→ **WHAT THE TASK REQUIRES**: Your task is to reproduce the entries below word for word.

→ **RECORDS FOR THIS EXERCISE**:
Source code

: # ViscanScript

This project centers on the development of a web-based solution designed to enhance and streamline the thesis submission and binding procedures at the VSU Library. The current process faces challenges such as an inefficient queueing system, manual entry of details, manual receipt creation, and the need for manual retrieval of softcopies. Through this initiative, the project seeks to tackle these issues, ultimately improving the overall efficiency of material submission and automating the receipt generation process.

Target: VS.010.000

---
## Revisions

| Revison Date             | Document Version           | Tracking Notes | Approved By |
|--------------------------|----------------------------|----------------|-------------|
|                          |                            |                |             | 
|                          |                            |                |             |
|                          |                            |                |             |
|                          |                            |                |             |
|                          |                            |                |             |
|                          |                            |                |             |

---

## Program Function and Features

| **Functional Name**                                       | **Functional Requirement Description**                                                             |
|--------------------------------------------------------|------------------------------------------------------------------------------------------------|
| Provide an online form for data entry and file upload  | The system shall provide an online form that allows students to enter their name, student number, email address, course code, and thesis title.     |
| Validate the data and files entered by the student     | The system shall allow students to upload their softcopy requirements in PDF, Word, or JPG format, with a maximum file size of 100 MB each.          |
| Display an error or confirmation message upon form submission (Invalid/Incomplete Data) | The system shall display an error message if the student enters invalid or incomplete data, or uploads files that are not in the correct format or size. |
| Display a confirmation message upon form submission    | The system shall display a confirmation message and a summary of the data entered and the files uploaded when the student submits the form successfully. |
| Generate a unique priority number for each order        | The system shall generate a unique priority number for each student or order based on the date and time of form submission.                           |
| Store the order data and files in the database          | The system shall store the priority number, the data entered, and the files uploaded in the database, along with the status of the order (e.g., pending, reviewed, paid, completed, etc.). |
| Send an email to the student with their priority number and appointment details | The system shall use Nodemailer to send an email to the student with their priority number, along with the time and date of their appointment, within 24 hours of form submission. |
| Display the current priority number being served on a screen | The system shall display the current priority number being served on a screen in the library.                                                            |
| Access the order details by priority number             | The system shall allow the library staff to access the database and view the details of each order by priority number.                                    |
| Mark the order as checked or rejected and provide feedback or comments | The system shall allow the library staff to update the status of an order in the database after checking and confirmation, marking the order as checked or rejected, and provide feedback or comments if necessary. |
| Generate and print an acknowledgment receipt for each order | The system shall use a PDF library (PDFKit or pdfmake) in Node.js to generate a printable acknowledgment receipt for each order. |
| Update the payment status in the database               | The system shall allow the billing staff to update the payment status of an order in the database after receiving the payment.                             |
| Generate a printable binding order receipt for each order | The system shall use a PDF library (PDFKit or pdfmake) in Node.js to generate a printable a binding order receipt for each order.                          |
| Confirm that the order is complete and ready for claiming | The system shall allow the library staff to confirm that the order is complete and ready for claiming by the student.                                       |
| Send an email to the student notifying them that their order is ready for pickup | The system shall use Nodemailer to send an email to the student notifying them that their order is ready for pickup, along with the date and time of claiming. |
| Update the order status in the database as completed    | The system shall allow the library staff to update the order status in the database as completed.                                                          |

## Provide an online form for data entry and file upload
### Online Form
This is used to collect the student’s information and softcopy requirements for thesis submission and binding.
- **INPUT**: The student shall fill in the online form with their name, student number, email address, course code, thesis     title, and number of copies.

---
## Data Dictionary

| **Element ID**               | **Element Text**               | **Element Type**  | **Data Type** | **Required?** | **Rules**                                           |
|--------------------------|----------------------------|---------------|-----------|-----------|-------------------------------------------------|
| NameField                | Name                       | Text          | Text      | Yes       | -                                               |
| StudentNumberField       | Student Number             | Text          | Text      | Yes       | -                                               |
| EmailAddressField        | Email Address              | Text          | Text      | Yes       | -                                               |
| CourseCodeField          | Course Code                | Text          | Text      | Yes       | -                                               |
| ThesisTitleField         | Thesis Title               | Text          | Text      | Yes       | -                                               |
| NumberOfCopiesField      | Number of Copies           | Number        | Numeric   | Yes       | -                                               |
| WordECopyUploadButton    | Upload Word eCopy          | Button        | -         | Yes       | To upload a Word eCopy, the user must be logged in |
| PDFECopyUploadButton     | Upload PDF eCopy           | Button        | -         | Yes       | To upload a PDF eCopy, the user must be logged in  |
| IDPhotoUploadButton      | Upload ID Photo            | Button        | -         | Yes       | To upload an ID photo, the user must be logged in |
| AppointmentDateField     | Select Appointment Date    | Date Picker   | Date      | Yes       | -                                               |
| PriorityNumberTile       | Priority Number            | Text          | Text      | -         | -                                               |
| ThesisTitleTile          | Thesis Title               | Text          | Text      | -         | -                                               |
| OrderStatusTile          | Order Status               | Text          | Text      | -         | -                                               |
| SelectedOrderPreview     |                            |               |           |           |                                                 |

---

→ **ANSWER SPACE**:
Source code

: # ViscanScript

This project centers on the development of a web-based solution designed to enhance and streamline the thesis submission and binding procedures at the VSU Library. The current process faces challenges such as an inefficient queueing system, manual entry of details, manual receipt creation, and the need for manual retrieval of softcopies. Through this initiative, the project seeks to tackle these issues, ultimately improving the overall efficiency of material submission and automating the receipt generation process.

Target: VS.010.000

---
## Revisions

| Revison Date             | Document Version           | Tracking Notes | Approved By |
|--------------------------|----------------------------|----------------|-------------|
|                          |                            |                |             | 
|                          |                            |                |             |
|                          |                            |                |             |
|                          |                            |                |             |
|                          |                            |                |             |
|                          |                            |                |             |

---

## Program Function and Features

| **Functional Name**                                       | **Functional Requirement Description**                                                             |
|--------------------------------------------------------|------------------------------------------------------------------------------------------------|
| Provide an online form for data entry and file upload  | The system shall provide an online form that allows students to enter their name, student number, email address, course code, and thesis title.     |
| Validate the data and files entered by the student     | The system shall allow students to upload their softcopy requirements in PDF, Word, or JPG format, with a maximum file size of 100 MB each.          |
| Display an error or confirmation message upon form submission (Invalid/Incomplete Data) | The system shall display an error message if the student enters invalid or incomplete data, or uploads files that are not in the correct format or size. |
| Display a confirmation message upon form submission    | The system shall display a confirmation message and a summary of the data entered and the files uploaded when the student submits the form successfully. |
| Generate a unique priority number for each order        | The system shall generate a unique priority number for each student or order based on the date and time of form submission.                           |
| Store the order data and files in the database          | The system shall store the priority number, the data entered, and the files uploaded in the database, along with the status of the order (e.g., pending, reviewed, paid, completed, etc.). |
| Send an email to the student with their priority number and appointment details | The system shall use Nodemailer to send an email to the student with their priority number, along with the time and date of their appointment, within 24 hours of form submission. |
| Display the current priority number being served on a screen | The system shall display the current priority number being served on a screen in the library.                                                            |
| Access the order details by priority number             | The system shall allow the library staff to access the database and view the details of each order by priority number.                                    |
| Mark the order as checked or rejected and provide feedback or comments | The system shall allow the library staff to update the status of an order in the database after checking and confirmation, marking the order as checked or rejected, and provide feedback or comments if necessary. |
| Generate and print an acknowledgment receipt for each order | The system shall use a PDF library (PDFKit or pdfmake) in Node.js to generate a printable acknowledgment receipt for each order. |
| Update the payment status in the database               | The system shall allow the billing staff to update the payment status of an order in the database after receiving the payment.                             |
| Generate a printable binding order receipt for each order | The system shall use a PDF library (PDFKit or pdfmake) in Node.js to generate a printable a binding order receipt for each order.                          |
| Confirm that the order is complete and ready for claiming | The system shall allow the library staff to confirm that the order is complete and ready for claiming by the student.                                       |
| Send an email to the student notifying them that their order is ready for pickup | The system shall use Nodemailer to send an email to the student notifying them that their order is ready for pickup, along with the date and time of claiming. |
| Update the order status in the database as completed    | The system shall allow the library staff to update the order status in the database as completed.                                                          |

## Provide an online form for data entry and file upload
### Online Form
This is used to collect the student’s information and softcopy requirements for thesis submission and binding.
- **INPUT**: The student shall fill in the online form with their name, student number, email address, course code, thesis     title, and number of copies.

---
## Data Dictionary

| **Element ID**               | **Element Text**               | **Element Type**  | **Data Type** | **Required?** | **Rules**                                           |
|--------------------------|----------------------------|---------------|-----------|-----------|-------------------------------------------------|
| NameField                | Name                       | Text          | Text      | Yes       | -                                               |
| StudentNumberField       | Student Number             | Text          | Text      | Yes       | -                                               |
| EmailAddressField        | Email Address              | Text          | Text      | Yes       | -                                               |
| CourseCodeField          | Course Code                | Text          | Text      | Yes       | -                                               |
| ThesisTitleField         | Thesis Title               | Text          | Text      | Yes       | -                                               |
| NumberOfCopiesField      | Number of Copies           | Number        | Numeric   | Yes       | -                                               |
| WordECopyUploadButton    | Upload Word eCopy          | Button        | -         | Yes       | To upload a Word eCopy, the user must be logged in |
| PDFECopyUploadButton     | Upload PDF eCopy           | Button        | -         | Yes       | To upload a PDF eCopy, the user must be logged in  |
| IDPhotoUploadButton      | Upload ID Photo            | Button        | -         | Yes       | To upload an ID photo, the user must be logged in |
| AppointmentDateField     | Select Appointment Date    | Date Picker   | Date      | Yes       | -                                               |
| PriorityNumberTile       | Priority Number            | Text          | Text      | -         | -                                               |
| ThesisTitleTile          | Thesis Title               | Text          | Text      | -         | -                                               |
| OrderStatusTile          | Order Status               | Text          | Text      | -         | -                                               |
| SelectedOrderPreview     |                            |               |           |           |                                                 |

---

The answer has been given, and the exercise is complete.